The collector applies method traverse() to an object to find other objects
to which it points.
A method for traverse() must be supplied by the programmer for each such
collected class which contains pointers to other collected objects,
defined according to the following rules:
(a) for a class containing a pointer, say class C { type *x; },
the method C::traverse must contain scavenge(&x);
(b) for a class containing an instance of a collected object, say
class C { CmmClass x; }, the method C::traverse must contain
x.traverse();
(c) for a class derived from another collected class, say
class C: CmmClass {...}, the method C::traverse must contain
CmmClass::traverse();
(d) for a class containing a reference, say class C { type &x; },
the method C::traverse must contain scavenge(CmmRefLoc(C, x));
(e) for a class deriving from a virtual base class, say class
C: virtual CmmClass {...}, the method C::traverse must contain
scavenge(VirtualBase(CmmClass));
For example,
class BigNum: public CmmObject
{
long data;
BigNum *next; // Rule (a) applies here
void traverse();
}
class monomial: private BigNum // Rule (c) applies here
{
PowerProduct pp; // Rule (b) applies here
void traverse();
}
A BigNum stores in next a pointer to a collected object which needs to
be scavenged, so traverse becomes:
void BigNum::traverse()
{
Cmm::heap->scavenge((CmmObject **)&next); // Applying rule (a)
}
Because monomial inherits from BigNum, the method traverse for this base
class must be invoked; finally, since a monomial contains a BigNum in pp,
this object must be traversed as well:
void monomial::traverse()
{
BigNum::traverse(); // Appling rule (c)
pp.traverse(); // Applying rule (b)
}
Once the object has been defined, storage is allocated using the normal
C++ mechanism:
bn = new Bignum();
Variable size objects
---------------------
In order to allocate variable size objects, the size of the variable
portion of the object must be defined when the object is created.
Classes of variable sized objects must derive from class CmmVarObject.
If the varible size part contians pointers to collected objects,
an appropriate traverse() must be supplied.
For instance, for a class defined as:
class VarPointers: public CmmVarObject
{
int size;
int count;
}
the appropriate traverse would be:
void VarPointers::traverse()
{
CmmHeap *heap = Cmm::heap;
CmmObject **q = ((CmmObject**)(&count+1);
for (int i = count; i > 0 ; i--, q++)
heap->scavenge(q);
}
Arrays of collected objects
---------------------------
Class CmmArray can be used to create arrays of CmmObject's as follows.
To create an array of objects of class Item, overload the new() operator
for class Item:
void*
Item::operator new[](size_t size)
{
return sizeof(size_t) + (char*)new(size) CmmArray<Item>;
}
Then you can create arrays of Item normally, for instance:
Item* anArrayOfItems = new Item[20];
The constructor for class Item with no argument will be called for
each Item in the array.
Such arrays can be used normally, e.g.:
anArrayOfItems[i].print();
Item anItem = anArrayOfItems[3];
Caveats
-------
When the garbage collector is invoked, it searches the processor's
registers, the stack, and the program's static area for possible pointers
to "root" objects which are still accessible.
These "roots" are to be left in place, while objects that the roots point
to will be moved to compact the heap.
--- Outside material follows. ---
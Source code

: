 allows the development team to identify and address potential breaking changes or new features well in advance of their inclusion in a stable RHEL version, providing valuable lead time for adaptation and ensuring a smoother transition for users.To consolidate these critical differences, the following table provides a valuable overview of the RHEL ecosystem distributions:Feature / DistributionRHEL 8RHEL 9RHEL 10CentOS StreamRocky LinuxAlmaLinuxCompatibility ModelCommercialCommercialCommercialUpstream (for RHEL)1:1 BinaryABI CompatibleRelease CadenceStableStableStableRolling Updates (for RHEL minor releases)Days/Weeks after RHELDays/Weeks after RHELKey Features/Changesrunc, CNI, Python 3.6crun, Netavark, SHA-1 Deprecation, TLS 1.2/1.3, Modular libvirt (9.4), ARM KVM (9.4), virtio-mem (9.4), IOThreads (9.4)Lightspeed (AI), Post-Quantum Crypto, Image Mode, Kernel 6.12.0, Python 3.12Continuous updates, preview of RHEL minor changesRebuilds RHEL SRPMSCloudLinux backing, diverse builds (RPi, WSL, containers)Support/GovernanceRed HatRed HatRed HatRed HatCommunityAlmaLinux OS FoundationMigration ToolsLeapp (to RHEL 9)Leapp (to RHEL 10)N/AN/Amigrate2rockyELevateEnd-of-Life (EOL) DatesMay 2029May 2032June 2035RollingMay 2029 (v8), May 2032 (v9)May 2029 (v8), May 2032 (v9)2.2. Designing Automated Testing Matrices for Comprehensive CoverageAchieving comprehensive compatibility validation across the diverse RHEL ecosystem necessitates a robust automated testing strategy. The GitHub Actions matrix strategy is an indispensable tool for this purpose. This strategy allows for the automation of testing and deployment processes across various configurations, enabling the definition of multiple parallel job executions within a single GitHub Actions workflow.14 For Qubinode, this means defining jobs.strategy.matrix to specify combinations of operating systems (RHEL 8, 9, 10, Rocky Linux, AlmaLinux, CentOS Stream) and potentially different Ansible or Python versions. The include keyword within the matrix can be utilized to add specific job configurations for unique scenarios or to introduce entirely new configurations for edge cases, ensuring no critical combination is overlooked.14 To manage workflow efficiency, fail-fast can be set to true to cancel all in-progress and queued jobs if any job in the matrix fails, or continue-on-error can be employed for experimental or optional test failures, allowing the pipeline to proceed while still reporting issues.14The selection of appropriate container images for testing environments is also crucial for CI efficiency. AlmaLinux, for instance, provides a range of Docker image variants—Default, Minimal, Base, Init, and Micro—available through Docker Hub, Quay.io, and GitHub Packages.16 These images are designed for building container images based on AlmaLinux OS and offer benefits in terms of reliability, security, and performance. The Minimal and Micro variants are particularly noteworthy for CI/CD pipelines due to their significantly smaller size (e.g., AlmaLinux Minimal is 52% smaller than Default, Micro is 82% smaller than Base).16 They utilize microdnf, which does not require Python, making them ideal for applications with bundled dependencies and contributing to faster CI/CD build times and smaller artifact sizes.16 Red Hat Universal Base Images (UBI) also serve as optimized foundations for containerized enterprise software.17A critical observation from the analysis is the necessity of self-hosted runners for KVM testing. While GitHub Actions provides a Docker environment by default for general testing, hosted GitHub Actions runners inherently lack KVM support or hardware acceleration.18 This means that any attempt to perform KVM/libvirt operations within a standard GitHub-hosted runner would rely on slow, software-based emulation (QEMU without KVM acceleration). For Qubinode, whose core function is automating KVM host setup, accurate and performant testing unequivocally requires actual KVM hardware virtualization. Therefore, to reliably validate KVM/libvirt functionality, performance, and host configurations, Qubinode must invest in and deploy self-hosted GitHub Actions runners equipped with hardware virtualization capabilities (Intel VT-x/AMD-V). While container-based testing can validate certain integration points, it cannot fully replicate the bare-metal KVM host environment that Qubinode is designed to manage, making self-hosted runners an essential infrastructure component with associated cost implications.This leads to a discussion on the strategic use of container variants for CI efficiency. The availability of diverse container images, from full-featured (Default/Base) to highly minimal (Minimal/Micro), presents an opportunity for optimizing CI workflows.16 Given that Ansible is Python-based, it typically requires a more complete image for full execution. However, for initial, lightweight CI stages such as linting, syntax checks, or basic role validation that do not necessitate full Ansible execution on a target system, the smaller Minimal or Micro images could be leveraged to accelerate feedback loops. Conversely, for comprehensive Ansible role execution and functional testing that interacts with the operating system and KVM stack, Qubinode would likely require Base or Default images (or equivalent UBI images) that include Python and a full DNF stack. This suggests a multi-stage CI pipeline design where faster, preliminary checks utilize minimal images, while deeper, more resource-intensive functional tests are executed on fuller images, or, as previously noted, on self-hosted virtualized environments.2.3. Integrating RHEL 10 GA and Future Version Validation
Because of this:
Objects allocated in the garbage collected heap MAY MOVE.
Pointers to garbage collected objects MAY BE passed as arguments or stored
in static storage.
Pointers to garbage collected objects MAY NOT be stored in dynamically
allocated objects that are not garbage collected, UNLESS one has specified
the CMM_HEAPROOTS flag in a Cmm declaration, OR declared that region as
a root via a call to registerRootArea().
Pointers to garbage collected objects contained in garbage collected objects
MUST always point outside the garbage collected heap or to a garbage
collected object. To assure this, storage is zeroed at object creation
time.
Almost Generational Collection
------------------------------
The CMM DefaultHeap is logically split into three spaces: FreeSpace,
FromSpace, and StableSpace. New objects are allocated in FromSpace,
collection moves live objects from FromSpace to StableSpace, tracing but not
touching objects already in StableSpace, then FromSpace is merged into
FreeSpace and FromSpace is restarted as empty. Once in a while, when
generational collection cannot recover a certain percentage (65% by
default) of available memory, a full collection is done, by merging
StableSpace into FromSpace.
To implement these logical spaces, the space-identifier for pages is used.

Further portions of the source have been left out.